International Double Taxation and methods of its elimination (J.

 

 

 

 

 

 

International Double Taxation

and methods of its elimination

 

in the view of the OECD Model Convention with respect to taxes on income and on capital

 

 

 

 

 

Cite as - J. Mathias, International Double Taxation and Methods of its Elimination, dirittotributario.eu Working Papers, 2010, n.1

 

 

 

 

 

 

 

 

 

 

 

 

Joanna Mathias

 

                           

 

                            Taxes have always been one of the attributes of the State power and as a result, fiscal jurisdiction is often the most aggressively guarded jurisdiction of a nation.  Taxes are the main income for a State, they help to develop the economy, stabilise the intern market, they play a big role in state budget. Considering all these factors it is clear how important they are for every country.

The problem has started with the civilisation and economic development which initiated the  formation of the global sales network and transborder exchange of goods, capitals, services and workers. The States are willing to tax every income of its nationals, also the ones made abroad. At the same time, they don't want to resign from taxing the gainings achieved on their territory by aliens.  It is based on the theory that the State has every right to tax the incomes that are made on its territory, no matter if its subject is a State national or not.

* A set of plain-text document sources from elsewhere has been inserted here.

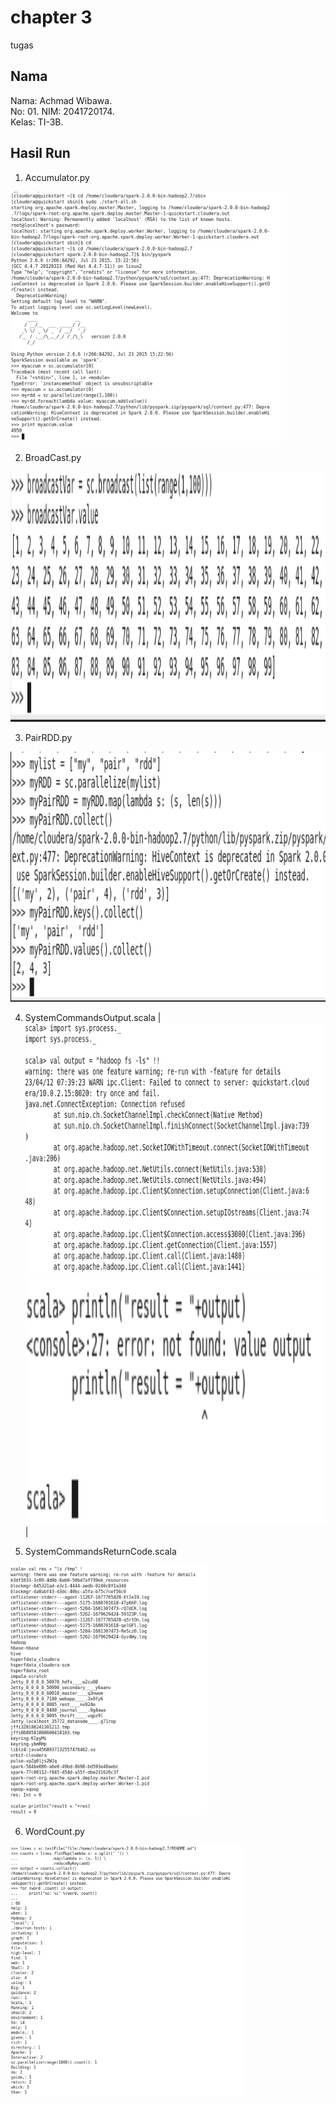 # chapter 3

tugas

## Nama

Nama: Achmad Wibawa.  
No: 01.
NIM: 2041720174.  
Kelas: TI-3B.

## Hasil Run

1. Accumulator.py
<img src="./img/1.png" height="400" alt="Screenshot 1"/>

2. BroadCast.py
<img src="./img/2.png" height="400" alt="Screenshot 2"/>

3. PairRDD.py
<img src="./img/3.png" height="400" alt="Screenshot 3"/>

4. SystemCommandsOutput.scala
|<img src="./img/4.png" height="400" alt="Screenshot 4"/> <img src="./img/4.1.png" height="400" alt="Screenshot 4.1"/>|

5. SystemCommandsReturnCode.scala
<img src="./img/5.png" height="400" alt="Screenshot 5"/>

6. WordCount.py
<img src="./img/6.png" height="400" alt="Screenshot 6"/>
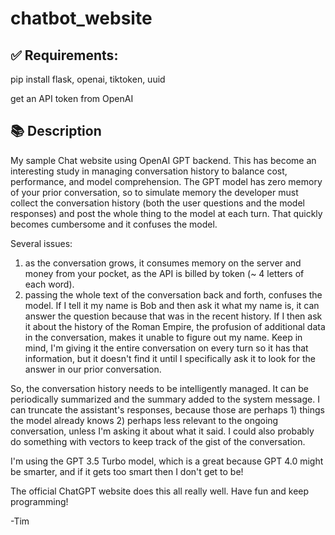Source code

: # chatbot_website
## ✅ Requirements:
pip install flask, openai, tiktoken, uuid

get an API token from OpenAI

## 📚 Description
My sample Chat website using OpenAI GPT backend.  This has become an interesting study in managing conversation history to balance cost, performance, and model comprehension.  The GPT model has zero memory of your prior conversation, so to simulate memory the developer must collect the conversation history (both the user questions and the model responses) and post the whole thing to the model at each turn.  That quickly becomes cumbersome and it confuses the model.

Several issues:
1) as the conversation grows, it consumes memory on the server and money from your pocket, as the API is billed by token (~ 4 letters of each word).
2) passing the whole text of the conversation back and forth, confuses the model.  If I tell it my name is Bob and then ask it what my name is, it can answer the question because that was in the recent history.  If I then ask it about the history of the Roman Empire, the profusion of additional data in the conversation, makes it unable to figure out my name.  Keep in mind, I'm giving it the entire conversation on every turn so it has that information, but it doesn't find it until I specifically ask it to look for the answer in our prior conversation.

So, the conversation history needs to be intelligently managed.  It can be periodically summarized and the summary added to the system message.  I can truncate the assistant's responses, because those are perhaps 1) things the model already knows 2) perhaps less relevant to the ongoing conversation, unless I'm asking it about what it said.  I could also probably do something with vectors to keep track of the gist of the conversation.

I'm using the GPT 3.5 Turbo model, which is a great because GPT 4.0 might be smarter, and if it gets too smart then I don't get to be! 

The official ChatGPT website does this all really well.  Have fun and keep programming!

-Tim
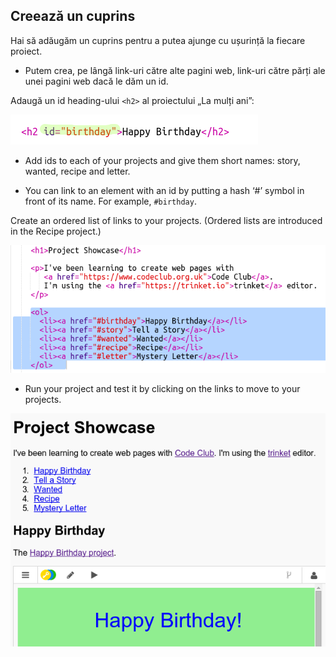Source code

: ## Creează un cuprins

Hai să adăugăm un cuprins pentru a putea ajunge cu ușurință la fiecare proiect.

+ Putem crea, pe lângă link-uri către alte pagini web, link-uri către părți ale unei pagini web dacă le dăm un id. 

Adaugă un id heading-ului `<h2>` al proiectului „La mulți ani”:

![captură de ecran](images/showcase-id.png)

+ Add ids to each of your projects and give them short names: story, wanted, recipe and letter.

+ You can link to an element with an id by putting a hash ‘#’ symbol in front of its name. For example, `#birthday`.

Create an ordered list of links to your projects. (Ordered lists are introduced in the Recipe project.)

![screenshot](images/showcase-list.png)

+ Run your project and test it by clicking on the links to move to your projects. 

![screenshot](images/showcase-list-output.png)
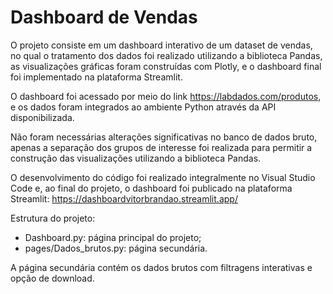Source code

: # Dashboard de Vendas

O projeto consiste em um dashboard interativo de um dataset de vendas, no qual o tratamento dos dados foi realizado utilizando a biblioteca Pandas, as visualizações gráficas foram construídas com Plotly, e o dashboard final foi implementado na plataforma Streamlit.

O dashboard foi acessado por meio do link https://labdados.com/produtos, e os dados foram integrados ao ambiente Python através da API disponibilizada.

Não foram necessárias alterações significativas no banco de dados bruto, apenas a separação dos grupos de interesse foi realizada para permitir a construção das visualizações utilizando a biblioteca Pandas.

O desenvolvimento do código foi realizado integralmente no Visual Studio Code e, ao final do projeto, o dashboard foi publicado na plataforma Streamlit: https://dashboardvitorbrandao.streamlit.app/

Estrutura do projeto:
  - Dashboard.py: página principal do projeto;
  - pages/Dados_brutos.py: página secundária.
  
A página secundária contém os dados brutos com filtragens interativas e opção de download.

That way of thinking causes the crossing and overlapping of intern ways of taxation and usually create so called international double taxation, which issue I will develop further on the next pages.

 

                           

                            Nowadays, states usually decide to base their tax system on two conceptions:

-       the theory of the residence or nationality, or

-       the theory of the source

 

The theory of the residence

That conception is based on the subjective criterion. It stands, that every income of taxpayers persons that has the place of residence or seat in the territory of the state is taxed, no matter where the income was made. It is called as unlimited tax duty.

There are several criteria that decide if the “residence” occurred:

1)   individuals:

- citizenship

- place of living

- place of having business

2)   juridical persons:

- place of registration

- place of residence

 

The theory of the source

The objective theory. In that case, state taxes every income that was made on its territory, no matter where is the residence of the taxpayer person. In the doctrine it is called as limited tax duty.

 

                            The phenomenon of international double taxation appears when two countries are using both ways of taxation. This practice causes the situation when the same person is obliged to pay taxes to two states for the same income.

Doctrine distinguish two kinds of double taxation: law double taxation and economic double taxation.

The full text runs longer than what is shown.